(Data under study)

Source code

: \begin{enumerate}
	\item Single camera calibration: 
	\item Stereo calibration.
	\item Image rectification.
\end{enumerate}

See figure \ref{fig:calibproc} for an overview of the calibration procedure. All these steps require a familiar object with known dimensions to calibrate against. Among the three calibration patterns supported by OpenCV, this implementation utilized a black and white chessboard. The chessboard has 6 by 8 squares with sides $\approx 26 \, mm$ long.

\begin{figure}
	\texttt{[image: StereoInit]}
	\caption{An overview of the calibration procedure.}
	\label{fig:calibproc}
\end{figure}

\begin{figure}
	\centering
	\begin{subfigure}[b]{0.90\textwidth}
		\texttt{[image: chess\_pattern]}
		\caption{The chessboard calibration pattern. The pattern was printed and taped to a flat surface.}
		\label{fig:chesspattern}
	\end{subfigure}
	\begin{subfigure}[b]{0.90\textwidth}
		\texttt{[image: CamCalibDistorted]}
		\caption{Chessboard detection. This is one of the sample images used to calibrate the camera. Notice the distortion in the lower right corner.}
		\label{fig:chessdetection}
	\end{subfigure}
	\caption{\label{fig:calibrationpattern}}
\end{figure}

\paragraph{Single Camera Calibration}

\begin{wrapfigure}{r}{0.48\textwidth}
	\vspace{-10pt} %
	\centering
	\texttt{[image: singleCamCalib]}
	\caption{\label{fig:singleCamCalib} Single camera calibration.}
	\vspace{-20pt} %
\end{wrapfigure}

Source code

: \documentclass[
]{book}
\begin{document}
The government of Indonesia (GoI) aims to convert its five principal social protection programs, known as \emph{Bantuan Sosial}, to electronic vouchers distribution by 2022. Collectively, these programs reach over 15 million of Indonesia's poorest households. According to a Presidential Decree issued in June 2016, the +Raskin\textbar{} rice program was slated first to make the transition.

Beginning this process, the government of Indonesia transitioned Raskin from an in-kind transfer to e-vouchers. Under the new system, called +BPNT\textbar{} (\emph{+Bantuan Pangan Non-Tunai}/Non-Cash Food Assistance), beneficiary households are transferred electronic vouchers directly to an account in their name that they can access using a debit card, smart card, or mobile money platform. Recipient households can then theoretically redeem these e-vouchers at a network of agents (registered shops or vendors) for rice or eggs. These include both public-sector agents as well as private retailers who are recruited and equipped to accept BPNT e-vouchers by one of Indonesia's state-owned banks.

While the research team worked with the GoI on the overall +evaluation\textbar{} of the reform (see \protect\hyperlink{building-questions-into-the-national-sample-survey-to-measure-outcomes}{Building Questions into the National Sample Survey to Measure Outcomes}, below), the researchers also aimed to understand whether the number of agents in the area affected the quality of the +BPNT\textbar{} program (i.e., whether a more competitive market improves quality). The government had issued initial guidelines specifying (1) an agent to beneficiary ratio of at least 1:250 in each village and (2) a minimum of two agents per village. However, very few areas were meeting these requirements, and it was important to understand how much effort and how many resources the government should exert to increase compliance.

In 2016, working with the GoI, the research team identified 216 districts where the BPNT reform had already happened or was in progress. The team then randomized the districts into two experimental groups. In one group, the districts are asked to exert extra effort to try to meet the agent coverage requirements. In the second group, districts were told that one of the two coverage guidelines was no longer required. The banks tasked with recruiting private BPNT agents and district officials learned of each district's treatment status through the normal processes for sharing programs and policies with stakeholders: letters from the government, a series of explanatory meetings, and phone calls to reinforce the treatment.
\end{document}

(End Data under study)

● Activity
Write out, from the lines above, only those from the line with "detection. This is" to the line with "The government of Indonesia (GoI)", exactly as given, including the first and the last.

● Reply to the exercise
		\caption{Chessboard detection. This is one of the sample images used to calibrate the camera. Notice the distortion in the lower right corner.}
		\label{fig:chessdetection}
	\end{subfigure}
	\caption{\label{fig:calibrationpattern}}
\end{figure}

\paragraph{Single Camera Calibration}

\begin{wrapfigure}{r}{0.48\textwidth}
	\vspace{-10pt} %
	\centering
	\texttt{[image: singleCamCalib]}
	\caption{\label{fig:singleCamCalib} Single camera calibration.}
	\vspace{-20pt} %
\end{wrapfigure}

Source code

: \documentclass[
]{book}
\begin{document}
The government of Indonesia (GoI) aims to convert its five principal social protection programs, known as \emph{Bantuan Sosial}, to electronic vouchers distribution by 2022. Collectively, these programs reach over 15 million of Indonesia's poorest households. According to a Presidential Decree issued in June 2016, the +Raskin\textbar{} rice program was slated first to make the transition.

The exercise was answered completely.